THE PROBLEM =
Wherever "deployed" occurs in the entries, copy the line that holds it.

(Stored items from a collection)
———

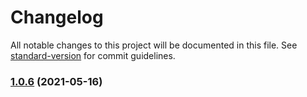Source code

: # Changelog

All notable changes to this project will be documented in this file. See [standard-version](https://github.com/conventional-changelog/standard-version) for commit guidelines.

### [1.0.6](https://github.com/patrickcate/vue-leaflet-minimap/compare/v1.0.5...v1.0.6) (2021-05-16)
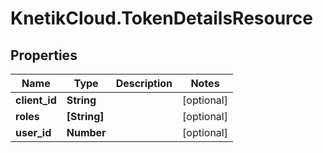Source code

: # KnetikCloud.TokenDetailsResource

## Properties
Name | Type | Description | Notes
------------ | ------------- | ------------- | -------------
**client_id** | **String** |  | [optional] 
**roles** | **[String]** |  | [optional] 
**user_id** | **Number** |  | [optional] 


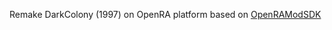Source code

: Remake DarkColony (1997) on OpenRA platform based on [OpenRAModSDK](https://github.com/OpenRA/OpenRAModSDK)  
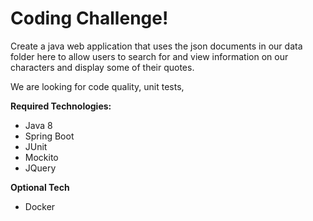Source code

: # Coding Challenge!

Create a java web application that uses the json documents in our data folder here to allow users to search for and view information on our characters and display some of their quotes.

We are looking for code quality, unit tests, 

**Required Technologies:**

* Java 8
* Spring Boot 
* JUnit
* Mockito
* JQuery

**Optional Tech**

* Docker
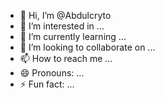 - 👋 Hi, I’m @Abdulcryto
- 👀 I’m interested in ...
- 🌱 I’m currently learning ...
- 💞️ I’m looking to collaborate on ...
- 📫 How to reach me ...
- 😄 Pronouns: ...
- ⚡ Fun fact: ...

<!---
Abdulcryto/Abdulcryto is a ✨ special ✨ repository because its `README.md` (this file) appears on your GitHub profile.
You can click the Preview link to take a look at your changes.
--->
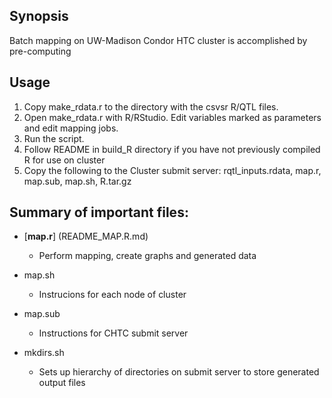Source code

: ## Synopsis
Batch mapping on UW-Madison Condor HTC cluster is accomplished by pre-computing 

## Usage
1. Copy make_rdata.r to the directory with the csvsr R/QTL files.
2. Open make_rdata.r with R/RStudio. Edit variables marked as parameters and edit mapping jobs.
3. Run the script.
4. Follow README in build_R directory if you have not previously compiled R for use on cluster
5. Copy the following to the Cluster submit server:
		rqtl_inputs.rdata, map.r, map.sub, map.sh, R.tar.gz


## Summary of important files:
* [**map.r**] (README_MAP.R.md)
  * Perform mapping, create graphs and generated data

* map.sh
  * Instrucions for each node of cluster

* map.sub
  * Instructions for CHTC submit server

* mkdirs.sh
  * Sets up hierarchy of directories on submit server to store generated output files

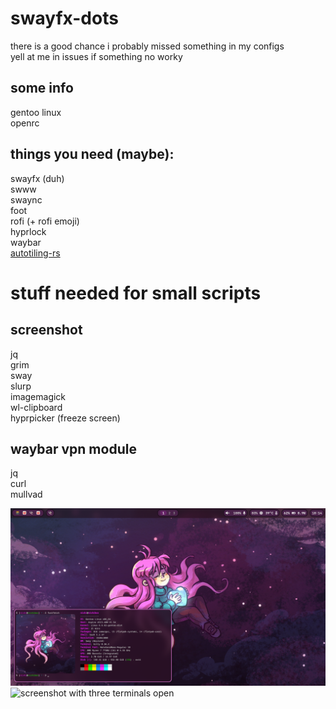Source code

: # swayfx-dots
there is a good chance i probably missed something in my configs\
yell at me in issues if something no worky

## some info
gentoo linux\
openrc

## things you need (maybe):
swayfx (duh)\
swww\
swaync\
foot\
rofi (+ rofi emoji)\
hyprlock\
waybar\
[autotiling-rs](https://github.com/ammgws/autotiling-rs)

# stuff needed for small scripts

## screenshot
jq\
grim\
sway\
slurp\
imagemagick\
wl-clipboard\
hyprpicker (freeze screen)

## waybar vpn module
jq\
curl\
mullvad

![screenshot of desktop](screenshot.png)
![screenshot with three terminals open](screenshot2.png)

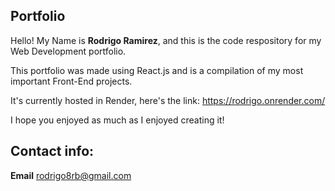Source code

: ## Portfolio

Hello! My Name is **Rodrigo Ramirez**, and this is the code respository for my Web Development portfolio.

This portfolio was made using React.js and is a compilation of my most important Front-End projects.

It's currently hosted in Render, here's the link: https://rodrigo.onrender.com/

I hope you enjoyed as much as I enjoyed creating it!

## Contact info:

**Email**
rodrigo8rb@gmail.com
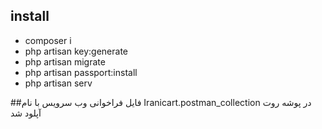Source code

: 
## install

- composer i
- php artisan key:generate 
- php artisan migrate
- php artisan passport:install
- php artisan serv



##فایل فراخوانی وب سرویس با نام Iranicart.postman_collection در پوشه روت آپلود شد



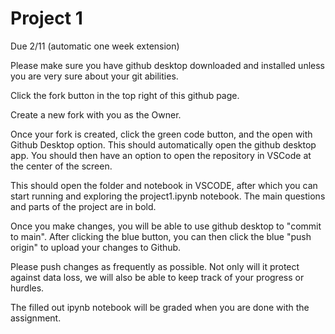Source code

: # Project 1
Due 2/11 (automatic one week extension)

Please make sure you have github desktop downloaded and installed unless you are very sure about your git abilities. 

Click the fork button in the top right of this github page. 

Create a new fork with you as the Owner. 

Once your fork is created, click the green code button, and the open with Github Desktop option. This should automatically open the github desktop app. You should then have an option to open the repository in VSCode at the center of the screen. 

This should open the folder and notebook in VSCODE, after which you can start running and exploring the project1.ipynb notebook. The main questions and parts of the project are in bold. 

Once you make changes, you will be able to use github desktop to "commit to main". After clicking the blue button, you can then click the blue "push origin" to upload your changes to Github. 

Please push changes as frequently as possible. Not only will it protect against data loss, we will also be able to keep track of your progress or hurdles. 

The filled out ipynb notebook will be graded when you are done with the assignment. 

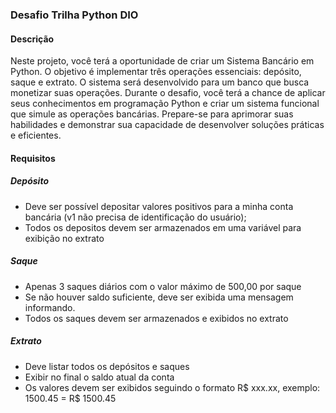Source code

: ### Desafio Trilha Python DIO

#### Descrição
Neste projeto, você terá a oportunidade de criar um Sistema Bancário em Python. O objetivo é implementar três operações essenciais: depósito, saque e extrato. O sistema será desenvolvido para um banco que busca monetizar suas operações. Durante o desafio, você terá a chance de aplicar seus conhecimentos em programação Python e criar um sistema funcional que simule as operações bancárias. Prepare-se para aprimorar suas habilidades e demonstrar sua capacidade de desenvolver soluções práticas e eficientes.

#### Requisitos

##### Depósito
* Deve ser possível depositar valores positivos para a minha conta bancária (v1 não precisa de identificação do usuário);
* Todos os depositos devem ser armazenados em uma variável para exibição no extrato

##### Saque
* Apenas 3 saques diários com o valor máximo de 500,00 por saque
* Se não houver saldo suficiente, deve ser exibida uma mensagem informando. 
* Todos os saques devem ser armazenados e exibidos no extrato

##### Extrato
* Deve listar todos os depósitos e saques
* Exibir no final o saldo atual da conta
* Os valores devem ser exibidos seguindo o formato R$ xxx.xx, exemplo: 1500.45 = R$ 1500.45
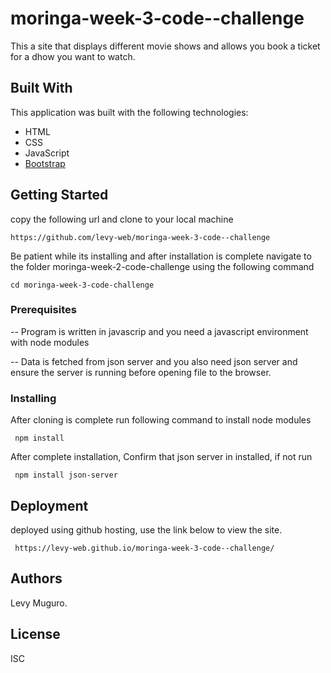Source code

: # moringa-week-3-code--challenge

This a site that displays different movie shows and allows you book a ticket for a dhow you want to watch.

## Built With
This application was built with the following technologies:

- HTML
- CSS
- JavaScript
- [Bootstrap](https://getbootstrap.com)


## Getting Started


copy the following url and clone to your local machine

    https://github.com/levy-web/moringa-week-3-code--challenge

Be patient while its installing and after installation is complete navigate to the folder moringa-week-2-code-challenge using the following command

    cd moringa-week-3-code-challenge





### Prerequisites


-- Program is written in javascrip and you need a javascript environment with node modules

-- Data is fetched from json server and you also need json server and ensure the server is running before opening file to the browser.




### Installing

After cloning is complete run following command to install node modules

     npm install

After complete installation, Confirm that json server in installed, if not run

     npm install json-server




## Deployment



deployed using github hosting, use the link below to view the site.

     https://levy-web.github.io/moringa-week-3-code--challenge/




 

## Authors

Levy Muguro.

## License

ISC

———

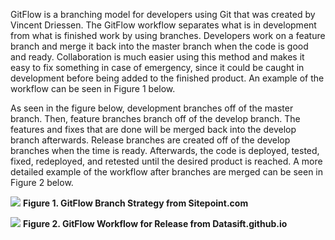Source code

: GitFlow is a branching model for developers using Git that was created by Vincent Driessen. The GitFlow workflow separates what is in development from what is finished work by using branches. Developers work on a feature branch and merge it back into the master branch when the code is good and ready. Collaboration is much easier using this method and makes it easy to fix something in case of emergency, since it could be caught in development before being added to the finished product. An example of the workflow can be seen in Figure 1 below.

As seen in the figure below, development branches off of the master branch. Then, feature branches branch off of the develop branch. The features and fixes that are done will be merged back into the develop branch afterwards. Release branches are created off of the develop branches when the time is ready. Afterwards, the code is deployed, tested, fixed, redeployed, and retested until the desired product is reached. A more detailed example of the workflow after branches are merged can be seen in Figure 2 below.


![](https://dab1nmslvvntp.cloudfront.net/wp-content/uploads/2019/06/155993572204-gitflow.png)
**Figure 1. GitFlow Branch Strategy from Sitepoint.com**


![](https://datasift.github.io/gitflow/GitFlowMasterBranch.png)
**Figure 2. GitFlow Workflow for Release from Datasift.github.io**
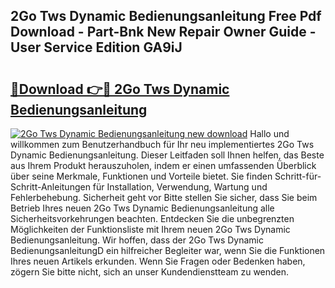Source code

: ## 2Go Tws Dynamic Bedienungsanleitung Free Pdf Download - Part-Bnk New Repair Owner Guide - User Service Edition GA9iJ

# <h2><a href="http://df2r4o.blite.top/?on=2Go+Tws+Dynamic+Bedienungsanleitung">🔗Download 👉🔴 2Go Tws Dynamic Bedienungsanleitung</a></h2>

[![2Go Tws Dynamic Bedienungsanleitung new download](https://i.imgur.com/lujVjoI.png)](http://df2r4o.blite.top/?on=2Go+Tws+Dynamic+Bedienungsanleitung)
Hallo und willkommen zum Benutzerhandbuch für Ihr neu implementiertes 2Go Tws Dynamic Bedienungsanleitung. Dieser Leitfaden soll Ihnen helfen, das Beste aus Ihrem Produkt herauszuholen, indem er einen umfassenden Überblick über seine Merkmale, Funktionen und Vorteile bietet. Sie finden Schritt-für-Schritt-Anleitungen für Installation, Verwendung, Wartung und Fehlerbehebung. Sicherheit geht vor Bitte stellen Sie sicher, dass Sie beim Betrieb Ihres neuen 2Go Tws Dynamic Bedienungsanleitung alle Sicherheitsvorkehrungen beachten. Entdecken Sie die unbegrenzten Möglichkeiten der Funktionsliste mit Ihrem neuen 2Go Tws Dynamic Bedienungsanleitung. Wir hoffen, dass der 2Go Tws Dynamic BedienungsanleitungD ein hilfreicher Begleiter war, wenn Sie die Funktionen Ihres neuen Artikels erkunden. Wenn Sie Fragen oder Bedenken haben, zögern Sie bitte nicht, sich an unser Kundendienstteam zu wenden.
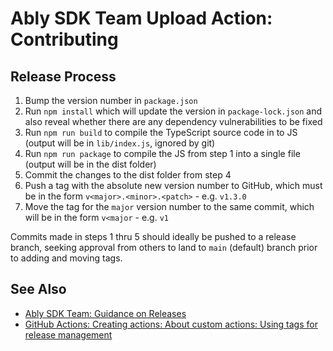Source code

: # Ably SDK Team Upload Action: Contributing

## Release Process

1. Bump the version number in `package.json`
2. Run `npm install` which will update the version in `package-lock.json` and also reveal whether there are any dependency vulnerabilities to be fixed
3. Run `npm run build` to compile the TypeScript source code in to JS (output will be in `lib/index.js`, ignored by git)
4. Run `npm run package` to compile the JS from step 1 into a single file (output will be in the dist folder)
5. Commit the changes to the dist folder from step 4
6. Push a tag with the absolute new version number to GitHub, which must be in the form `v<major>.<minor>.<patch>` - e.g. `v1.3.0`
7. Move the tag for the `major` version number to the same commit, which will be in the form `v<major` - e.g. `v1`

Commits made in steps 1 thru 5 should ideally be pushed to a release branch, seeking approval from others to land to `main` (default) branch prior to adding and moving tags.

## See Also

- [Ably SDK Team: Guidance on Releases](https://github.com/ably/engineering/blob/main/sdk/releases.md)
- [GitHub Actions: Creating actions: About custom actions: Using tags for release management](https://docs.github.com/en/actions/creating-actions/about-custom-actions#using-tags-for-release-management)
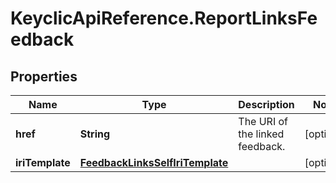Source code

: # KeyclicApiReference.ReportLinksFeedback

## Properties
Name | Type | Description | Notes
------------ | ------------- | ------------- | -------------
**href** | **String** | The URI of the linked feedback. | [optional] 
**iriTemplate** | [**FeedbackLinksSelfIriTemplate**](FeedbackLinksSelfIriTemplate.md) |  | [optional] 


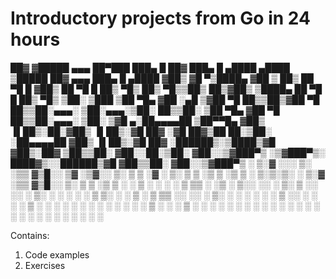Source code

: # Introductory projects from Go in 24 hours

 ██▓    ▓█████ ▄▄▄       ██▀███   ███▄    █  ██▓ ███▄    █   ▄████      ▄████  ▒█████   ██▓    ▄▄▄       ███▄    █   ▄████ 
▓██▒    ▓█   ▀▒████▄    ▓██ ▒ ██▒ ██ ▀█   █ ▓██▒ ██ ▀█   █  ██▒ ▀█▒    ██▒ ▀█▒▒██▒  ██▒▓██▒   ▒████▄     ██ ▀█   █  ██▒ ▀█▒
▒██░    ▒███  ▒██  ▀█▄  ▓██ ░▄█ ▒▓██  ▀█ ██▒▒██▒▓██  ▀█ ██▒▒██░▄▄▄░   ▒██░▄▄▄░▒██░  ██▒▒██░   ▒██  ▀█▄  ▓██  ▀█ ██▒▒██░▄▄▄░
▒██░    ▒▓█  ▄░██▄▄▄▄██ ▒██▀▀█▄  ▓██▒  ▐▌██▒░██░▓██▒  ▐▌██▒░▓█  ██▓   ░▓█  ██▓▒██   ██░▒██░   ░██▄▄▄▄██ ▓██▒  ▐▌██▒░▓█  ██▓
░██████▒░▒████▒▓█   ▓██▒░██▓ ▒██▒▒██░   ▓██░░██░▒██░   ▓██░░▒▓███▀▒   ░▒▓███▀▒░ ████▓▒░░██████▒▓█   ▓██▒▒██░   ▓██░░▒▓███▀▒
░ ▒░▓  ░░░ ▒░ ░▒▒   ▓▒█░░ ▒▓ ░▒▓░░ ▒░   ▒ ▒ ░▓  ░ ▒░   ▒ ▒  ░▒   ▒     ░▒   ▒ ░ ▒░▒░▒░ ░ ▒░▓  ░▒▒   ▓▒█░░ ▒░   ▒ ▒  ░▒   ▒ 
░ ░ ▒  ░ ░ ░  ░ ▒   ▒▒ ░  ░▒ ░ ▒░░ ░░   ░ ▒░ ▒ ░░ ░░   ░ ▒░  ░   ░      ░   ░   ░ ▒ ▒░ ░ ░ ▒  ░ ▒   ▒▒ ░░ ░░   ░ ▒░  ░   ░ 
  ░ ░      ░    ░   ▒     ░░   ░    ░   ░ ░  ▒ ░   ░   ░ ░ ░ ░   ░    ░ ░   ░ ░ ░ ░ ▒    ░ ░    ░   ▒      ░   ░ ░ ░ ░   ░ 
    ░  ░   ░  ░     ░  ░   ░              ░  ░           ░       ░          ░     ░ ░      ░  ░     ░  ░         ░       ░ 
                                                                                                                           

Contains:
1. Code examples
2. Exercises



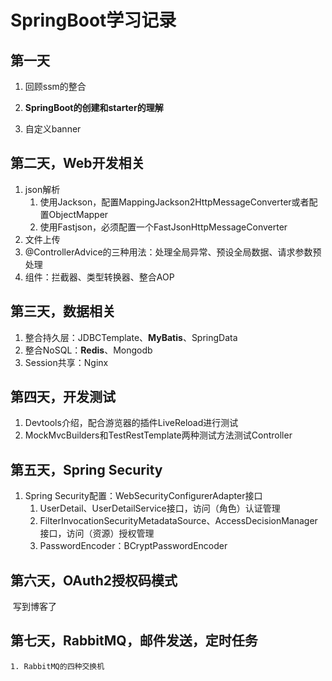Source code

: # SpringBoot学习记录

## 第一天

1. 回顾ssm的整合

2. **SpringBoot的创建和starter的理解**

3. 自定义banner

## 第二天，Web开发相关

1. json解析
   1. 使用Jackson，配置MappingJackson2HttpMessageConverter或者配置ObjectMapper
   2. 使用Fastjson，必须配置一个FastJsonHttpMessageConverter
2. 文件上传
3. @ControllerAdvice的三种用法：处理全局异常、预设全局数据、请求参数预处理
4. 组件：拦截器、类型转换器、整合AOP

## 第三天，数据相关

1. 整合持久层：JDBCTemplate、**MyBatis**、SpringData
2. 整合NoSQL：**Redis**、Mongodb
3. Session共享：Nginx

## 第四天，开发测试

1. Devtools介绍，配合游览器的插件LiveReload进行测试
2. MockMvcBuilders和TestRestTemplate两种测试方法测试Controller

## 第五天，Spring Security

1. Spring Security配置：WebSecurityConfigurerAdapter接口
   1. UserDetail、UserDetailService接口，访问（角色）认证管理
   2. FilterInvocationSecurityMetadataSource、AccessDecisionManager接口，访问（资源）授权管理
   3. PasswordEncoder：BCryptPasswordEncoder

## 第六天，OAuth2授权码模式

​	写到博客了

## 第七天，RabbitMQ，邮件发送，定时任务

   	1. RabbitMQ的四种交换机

———

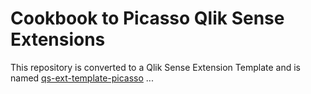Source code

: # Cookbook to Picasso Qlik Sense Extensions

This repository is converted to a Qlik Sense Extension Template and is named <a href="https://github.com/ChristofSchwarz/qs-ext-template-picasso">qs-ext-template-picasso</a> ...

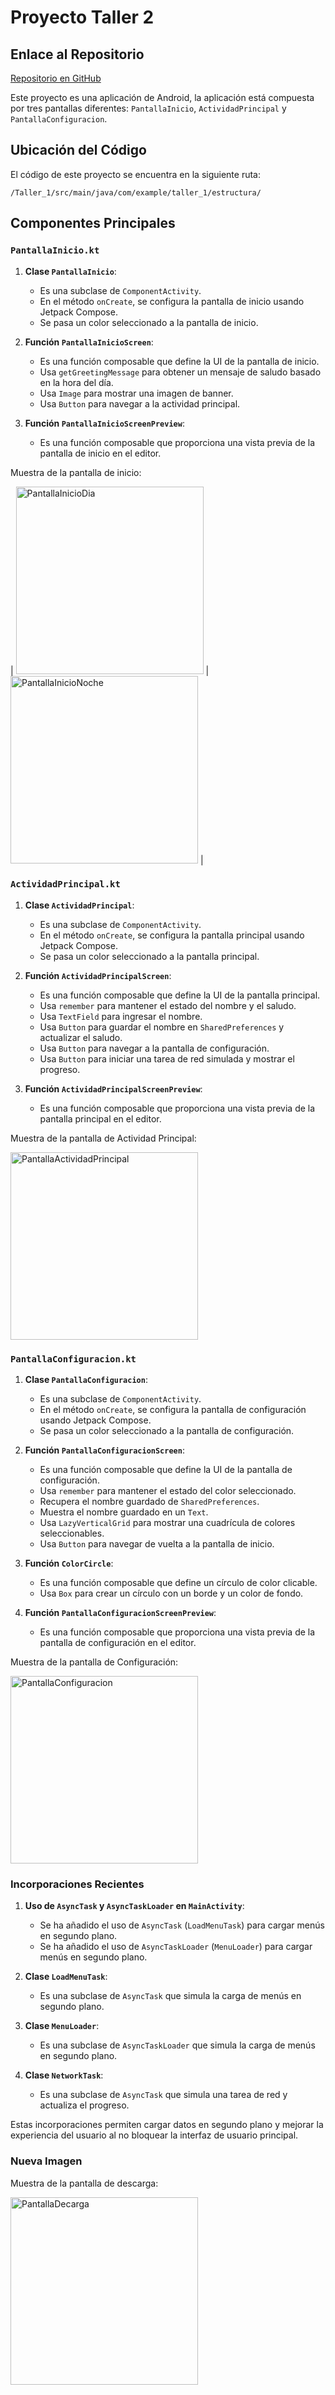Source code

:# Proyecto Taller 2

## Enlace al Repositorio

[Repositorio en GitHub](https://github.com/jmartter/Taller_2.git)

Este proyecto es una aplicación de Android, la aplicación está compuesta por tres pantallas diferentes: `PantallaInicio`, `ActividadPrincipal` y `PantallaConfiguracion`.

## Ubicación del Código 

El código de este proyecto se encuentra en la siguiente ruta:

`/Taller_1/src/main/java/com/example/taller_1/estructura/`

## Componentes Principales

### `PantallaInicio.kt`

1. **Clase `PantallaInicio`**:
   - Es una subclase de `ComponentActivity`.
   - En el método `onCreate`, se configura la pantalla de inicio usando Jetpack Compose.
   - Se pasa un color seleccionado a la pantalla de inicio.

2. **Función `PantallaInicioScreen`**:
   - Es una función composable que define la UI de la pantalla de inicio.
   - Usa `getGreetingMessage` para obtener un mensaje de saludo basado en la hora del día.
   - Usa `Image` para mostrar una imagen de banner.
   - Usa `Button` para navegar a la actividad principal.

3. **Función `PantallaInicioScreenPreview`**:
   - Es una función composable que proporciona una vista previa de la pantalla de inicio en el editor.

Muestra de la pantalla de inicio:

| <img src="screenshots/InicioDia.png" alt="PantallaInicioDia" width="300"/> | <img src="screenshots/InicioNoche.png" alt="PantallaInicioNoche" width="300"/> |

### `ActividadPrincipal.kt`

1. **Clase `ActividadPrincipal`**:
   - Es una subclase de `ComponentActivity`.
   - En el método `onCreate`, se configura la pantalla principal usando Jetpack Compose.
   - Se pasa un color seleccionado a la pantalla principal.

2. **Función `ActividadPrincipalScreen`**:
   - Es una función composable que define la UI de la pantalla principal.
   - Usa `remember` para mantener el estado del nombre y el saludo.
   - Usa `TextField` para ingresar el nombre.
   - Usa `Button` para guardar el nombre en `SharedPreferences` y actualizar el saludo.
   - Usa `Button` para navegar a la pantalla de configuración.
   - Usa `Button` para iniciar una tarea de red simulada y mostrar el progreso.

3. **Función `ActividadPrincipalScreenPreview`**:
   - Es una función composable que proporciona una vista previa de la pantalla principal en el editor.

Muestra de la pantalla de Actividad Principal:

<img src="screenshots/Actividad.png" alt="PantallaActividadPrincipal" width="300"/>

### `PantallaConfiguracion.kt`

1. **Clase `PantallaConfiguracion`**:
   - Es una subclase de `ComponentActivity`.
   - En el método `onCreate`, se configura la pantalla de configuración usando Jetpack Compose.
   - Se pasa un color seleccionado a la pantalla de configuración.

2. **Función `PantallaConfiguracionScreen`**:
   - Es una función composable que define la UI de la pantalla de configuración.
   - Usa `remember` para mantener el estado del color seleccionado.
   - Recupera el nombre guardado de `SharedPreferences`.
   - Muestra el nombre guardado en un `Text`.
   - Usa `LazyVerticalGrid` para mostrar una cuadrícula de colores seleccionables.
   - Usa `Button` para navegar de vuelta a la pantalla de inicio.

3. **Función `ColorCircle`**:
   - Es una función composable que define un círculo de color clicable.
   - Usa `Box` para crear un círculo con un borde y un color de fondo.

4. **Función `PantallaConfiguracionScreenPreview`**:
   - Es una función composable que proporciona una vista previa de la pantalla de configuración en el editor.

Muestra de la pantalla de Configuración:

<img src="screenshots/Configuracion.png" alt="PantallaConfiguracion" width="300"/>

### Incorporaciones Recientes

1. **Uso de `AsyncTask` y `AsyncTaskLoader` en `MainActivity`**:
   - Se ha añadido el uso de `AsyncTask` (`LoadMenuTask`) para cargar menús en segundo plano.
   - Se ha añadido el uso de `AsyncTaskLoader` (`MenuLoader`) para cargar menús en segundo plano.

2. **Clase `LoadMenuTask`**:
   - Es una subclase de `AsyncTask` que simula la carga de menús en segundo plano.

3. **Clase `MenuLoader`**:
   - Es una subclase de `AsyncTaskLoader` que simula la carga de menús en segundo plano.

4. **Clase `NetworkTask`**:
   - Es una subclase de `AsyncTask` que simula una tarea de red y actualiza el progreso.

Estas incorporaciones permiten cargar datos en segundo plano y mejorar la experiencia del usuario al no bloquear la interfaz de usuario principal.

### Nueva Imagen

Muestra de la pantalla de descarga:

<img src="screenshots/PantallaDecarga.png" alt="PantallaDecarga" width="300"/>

———

REPLY =
deployed using github hosting, use the link below to view the site.
As seen in the figure below, development branches off of the master branch. Then, feature branches branch off of the develop branch. The features and fixes that are done will be merged back into the develop branch afterwards. Release branches are created off of the develop branches when the time is ready. Afterwards, the code is deployed, tested, fixed, redeployed, and retested until the desired product is reached. A more detailed example of the workflow after branches are merged can be seen in Figure 2 below.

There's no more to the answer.